**** Material provided

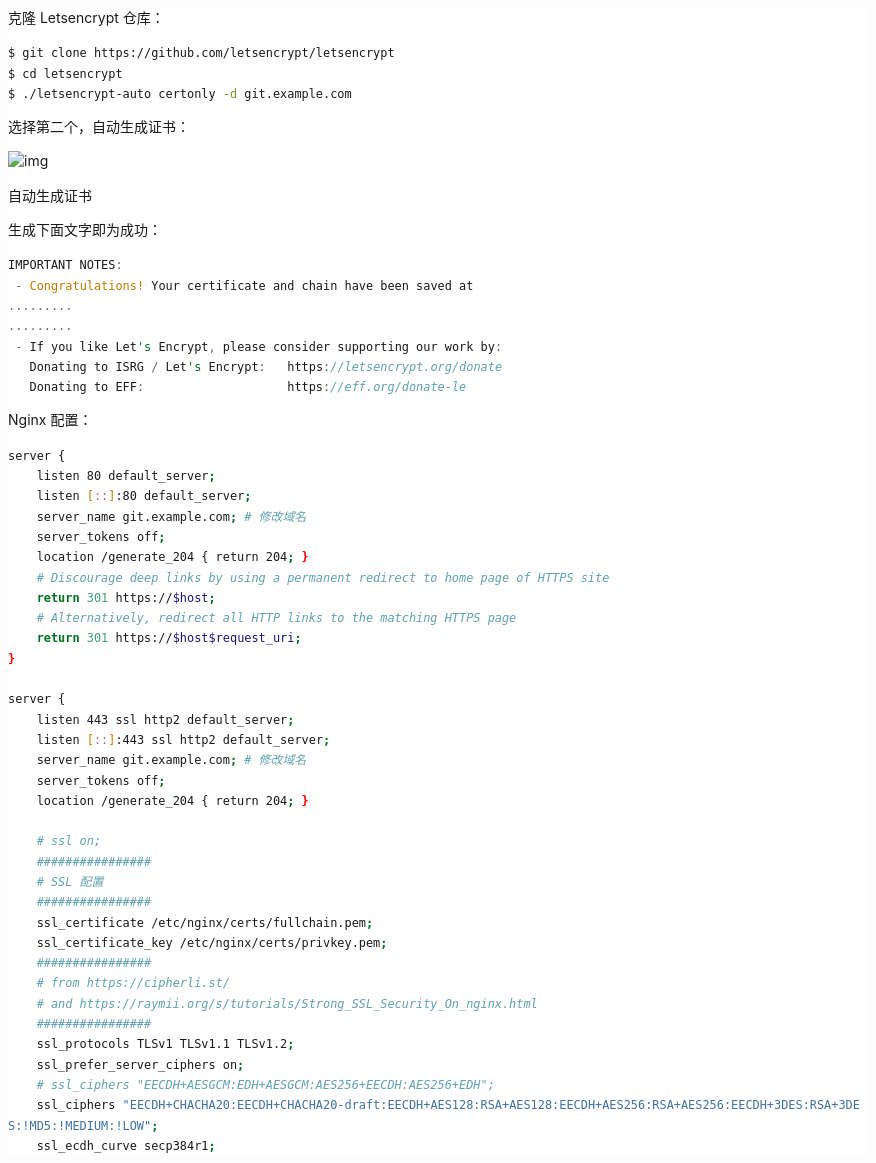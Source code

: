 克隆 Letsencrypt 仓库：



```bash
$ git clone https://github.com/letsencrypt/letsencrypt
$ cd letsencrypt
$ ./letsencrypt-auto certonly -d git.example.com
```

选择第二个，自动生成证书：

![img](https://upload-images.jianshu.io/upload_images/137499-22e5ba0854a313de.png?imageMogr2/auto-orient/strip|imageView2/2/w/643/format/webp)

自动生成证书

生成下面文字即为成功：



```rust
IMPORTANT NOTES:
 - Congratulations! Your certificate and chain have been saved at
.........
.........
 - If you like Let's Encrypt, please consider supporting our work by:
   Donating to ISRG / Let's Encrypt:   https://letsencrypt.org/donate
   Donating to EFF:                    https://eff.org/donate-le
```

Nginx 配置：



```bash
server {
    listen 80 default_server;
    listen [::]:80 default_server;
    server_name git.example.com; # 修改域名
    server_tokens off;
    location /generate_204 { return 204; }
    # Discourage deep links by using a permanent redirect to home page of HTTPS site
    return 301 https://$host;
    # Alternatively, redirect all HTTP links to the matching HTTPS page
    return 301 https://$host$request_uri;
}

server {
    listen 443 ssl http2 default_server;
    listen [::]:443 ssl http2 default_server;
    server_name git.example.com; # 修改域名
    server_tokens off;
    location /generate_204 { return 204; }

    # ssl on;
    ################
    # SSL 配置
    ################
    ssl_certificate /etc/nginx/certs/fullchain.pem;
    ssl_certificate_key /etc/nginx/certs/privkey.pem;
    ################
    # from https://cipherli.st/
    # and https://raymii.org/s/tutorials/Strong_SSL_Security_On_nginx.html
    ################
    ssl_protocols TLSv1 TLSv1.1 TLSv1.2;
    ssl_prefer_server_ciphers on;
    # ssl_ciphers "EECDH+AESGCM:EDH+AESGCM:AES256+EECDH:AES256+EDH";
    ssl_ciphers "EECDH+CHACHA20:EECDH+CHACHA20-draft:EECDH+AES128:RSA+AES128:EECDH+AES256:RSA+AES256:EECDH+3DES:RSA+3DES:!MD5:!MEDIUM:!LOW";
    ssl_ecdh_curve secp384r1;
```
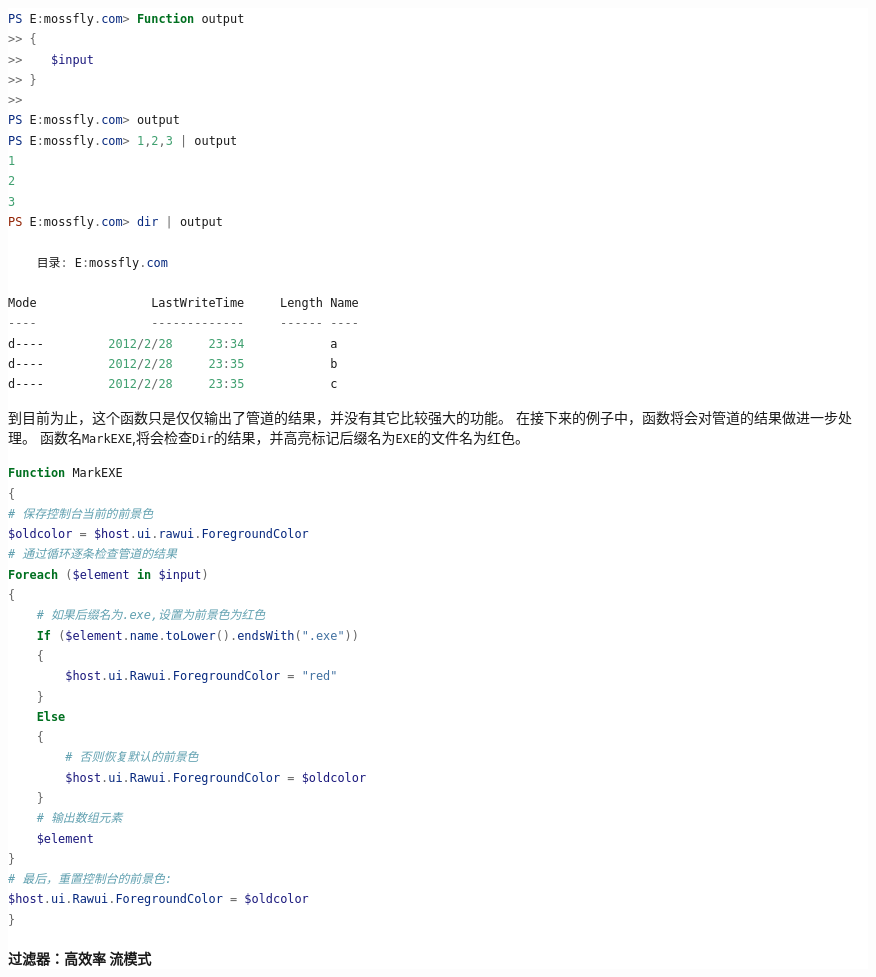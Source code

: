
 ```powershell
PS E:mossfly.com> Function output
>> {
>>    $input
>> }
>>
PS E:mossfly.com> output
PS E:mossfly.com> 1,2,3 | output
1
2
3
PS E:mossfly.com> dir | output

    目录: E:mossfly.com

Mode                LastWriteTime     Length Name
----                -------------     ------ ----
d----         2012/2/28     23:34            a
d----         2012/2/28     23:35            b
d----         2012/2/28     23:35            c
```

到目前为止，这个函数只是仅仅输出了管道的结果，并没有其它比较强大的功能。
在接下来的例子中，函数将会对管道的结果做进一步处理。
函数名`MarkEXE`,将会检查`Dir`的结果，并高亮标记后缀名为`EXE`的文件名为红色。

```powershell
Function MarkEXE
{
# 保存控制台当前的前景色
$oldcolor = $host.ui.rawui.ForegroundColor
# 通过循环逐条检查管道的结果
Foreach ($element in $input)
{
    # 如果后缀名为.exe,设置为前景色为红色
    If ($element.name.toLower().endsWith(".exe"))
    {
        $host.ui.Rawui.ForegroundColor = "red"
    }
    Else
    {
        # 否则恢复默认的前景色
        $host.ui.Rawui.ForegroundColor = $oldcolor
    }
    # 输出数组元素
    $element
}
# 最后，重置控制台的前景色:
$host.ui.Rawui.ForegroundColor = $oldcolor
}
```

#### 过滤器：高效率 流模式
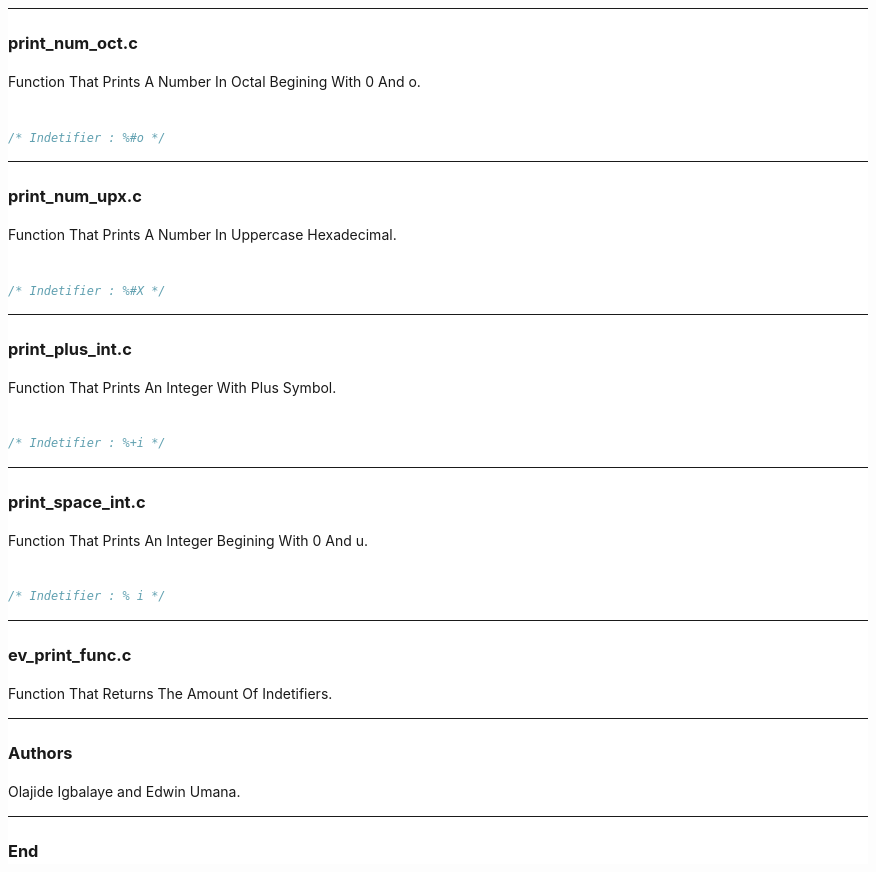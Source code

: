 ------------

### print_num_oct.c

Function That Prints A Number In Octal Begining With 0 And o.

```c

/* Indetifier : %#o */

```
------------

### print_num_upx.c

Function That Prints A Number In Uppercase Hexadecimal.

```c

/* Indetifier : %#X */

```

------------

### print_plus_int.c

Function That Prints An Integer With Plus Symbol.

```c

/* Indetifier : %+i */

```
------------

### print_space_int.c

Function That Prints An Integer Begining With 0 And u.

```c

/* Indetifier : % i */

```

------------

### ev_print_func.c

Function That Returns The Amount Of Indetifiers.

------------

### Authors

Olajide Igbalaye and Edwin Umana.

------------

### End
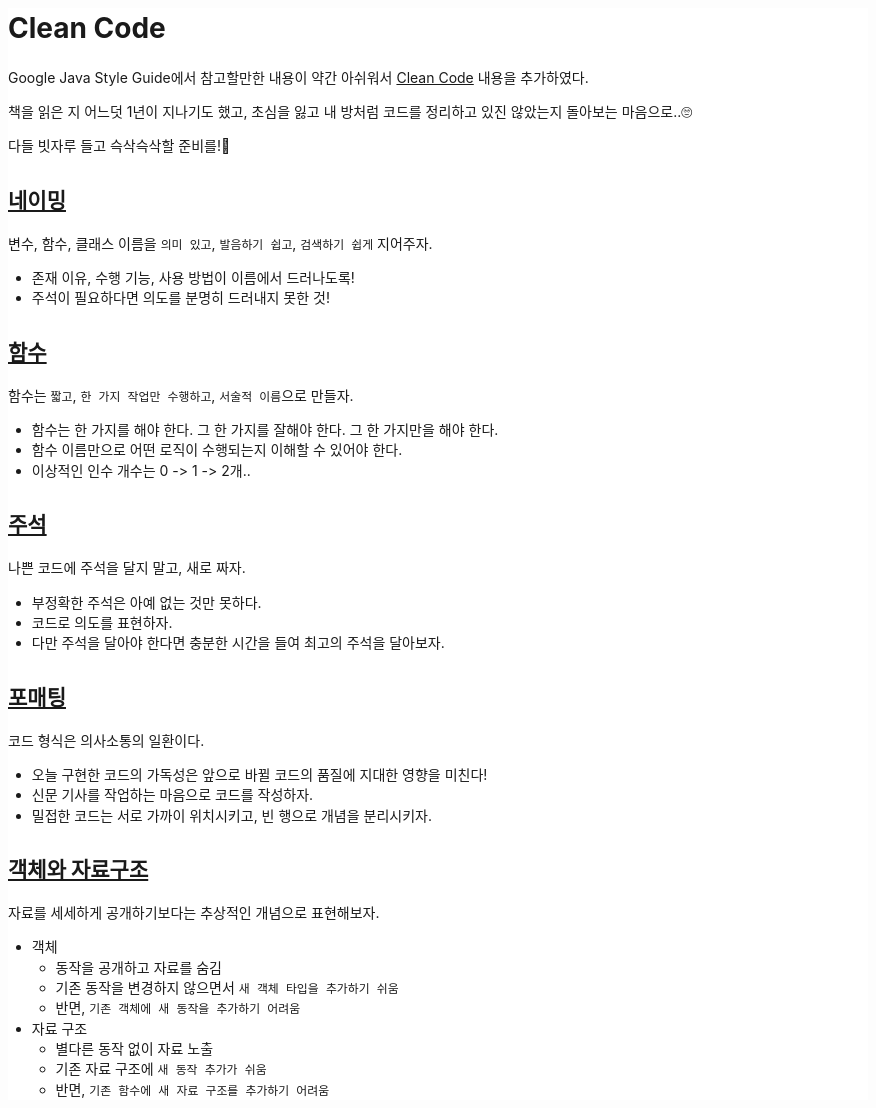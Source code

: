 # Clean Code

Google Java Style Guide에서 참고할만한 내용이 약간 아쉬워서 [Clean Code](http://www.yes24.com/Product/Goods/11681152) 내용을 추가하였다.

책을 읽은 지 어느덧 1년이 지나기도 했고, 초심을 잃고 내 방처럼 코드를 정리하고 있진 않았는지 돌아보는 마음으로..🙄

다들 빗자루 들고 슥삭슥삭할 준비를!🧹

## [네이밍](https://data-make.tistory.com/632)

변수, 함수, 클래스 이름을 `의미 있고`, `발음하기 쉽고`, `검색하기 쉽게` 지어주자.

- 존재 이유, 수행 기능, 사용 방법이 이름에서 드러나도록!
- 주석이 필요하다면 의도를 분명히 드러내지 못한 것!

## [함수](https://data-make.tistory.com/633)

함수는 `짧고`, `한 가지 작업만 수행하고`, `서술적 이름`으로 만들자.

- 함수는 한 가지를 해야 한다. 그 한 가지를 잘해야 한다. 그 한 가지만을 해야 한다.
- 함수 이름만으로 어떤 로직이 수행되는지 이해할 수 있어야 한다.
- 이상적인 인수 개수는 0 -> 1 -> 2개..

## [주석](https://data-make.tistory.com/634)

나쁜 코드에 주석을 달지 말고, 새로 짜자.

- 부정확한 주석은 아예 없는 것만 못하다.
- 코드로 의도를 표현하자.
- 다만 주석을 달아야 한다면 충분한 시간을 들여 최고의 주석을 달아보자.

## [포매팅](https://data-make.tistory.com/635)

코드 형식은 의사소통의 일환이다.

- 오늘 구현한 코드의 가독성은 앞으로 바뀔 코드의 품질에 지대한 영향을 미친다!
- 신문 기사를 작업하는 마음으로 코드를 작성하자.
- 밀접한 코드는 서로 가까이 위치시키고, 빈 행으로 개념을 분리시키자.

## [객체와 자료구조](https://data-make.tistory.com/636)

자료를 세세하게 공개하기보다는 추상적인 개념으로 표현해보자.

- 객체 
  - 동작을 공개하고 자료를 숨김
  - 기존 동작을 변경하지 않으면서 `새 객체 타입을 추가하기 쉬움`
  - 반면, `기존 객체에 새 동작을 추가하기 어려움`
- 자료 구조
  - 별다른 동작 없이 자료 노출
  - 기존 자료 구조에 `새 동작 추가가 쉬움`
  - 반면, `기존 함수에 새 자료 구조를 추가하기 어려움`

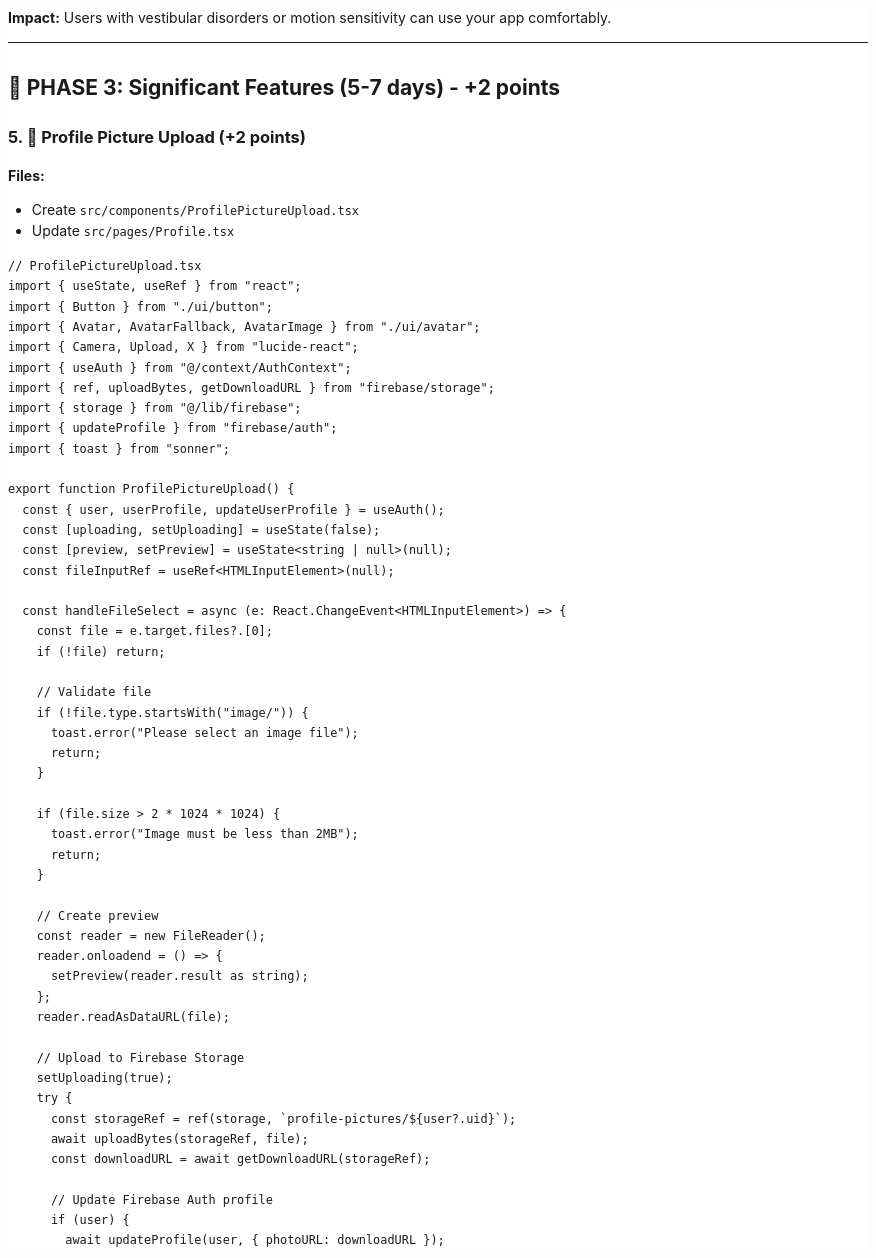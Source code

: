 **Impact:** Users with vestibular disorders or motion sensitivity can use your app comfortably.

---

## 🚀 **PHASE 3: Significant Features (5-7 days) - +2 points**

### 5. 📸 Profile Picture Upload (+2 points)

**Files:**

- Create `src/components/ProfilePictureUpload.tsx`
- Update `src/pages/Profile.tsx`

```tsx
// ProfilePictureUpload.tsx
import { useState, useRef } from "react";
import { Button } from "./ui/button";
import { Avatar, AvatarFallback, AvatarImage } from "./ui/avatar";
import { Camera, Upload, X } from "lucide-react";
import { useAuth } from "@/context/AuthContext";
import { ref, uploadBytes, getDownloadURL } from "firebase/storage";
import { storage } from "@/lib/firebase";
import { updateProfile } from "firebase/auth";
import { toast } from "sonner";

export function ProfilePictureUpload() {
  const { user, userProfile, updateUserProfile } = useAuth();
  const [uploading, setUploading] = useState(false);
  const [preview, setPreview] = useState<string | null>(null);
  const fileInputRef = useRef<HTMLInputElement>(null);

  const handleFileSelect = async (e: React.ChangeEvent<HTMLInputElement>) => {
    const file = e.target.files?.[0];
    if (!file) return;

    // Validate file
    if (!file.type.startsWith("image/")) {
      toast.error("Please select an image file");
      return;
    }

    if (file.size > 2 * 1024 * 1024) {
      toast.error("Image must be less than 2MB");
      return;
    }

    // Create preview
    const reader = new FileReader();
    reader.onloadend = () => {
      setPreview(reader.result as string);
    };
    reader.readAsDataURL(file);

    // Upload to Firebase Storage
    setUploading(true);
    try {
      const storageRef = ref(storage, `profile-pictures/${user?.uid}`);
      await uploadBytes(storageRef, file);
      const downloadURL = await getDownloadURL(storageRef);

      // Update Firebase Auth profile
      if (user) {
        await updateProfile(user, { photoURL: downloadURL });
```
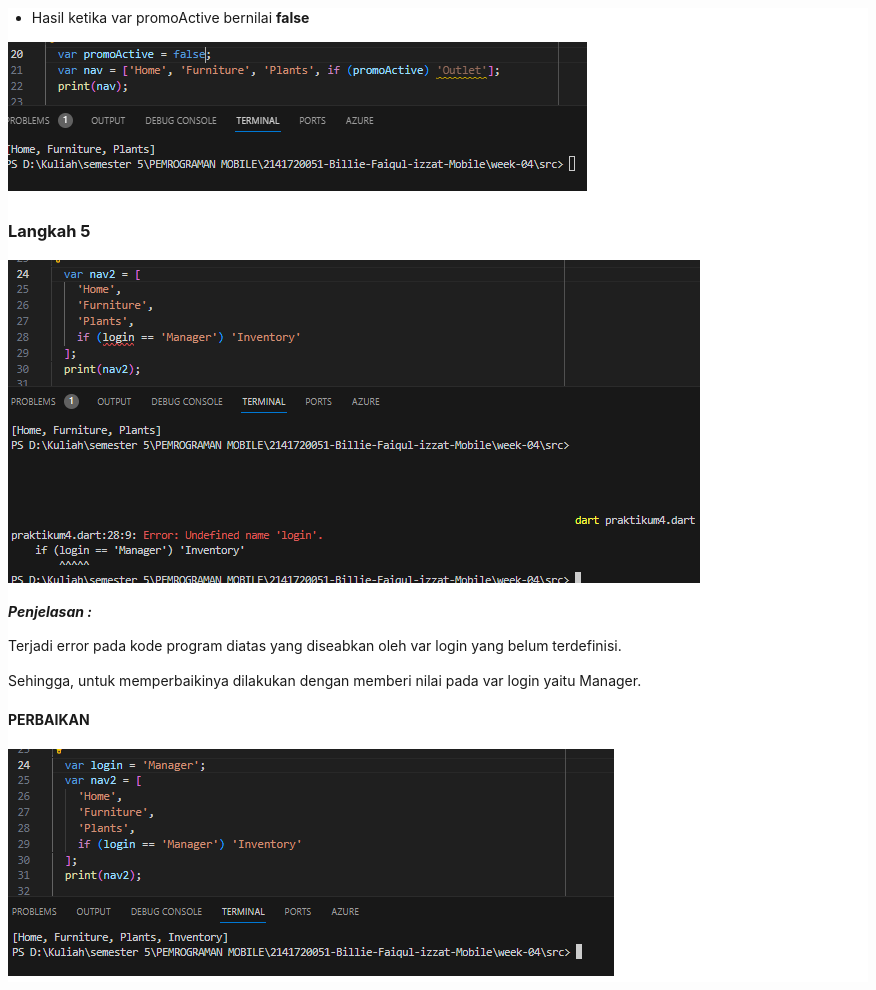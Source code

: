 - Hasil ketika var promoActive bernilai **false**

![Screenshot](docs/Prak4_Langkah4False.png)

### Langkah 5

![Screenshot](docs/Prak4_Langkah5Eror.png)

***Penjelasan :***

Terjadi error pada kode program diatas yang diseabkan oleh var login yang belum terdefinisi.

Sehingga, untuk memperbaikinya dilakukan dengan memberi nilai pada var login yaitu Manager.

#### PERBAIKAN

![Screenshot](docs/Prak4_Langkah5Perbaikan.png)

********

### What the task asks
Show the lines from the data above that contain the string "auto".

### Finished exercise
$ ./letsencrypt-auto certonly -d git.example.com
![img](https://upload-images.jianshu.io/upload_images/137499-22e5ba0854a313de.png?imageMogr2/auto-orient/strip|imageView2/2/w/643/format/webp)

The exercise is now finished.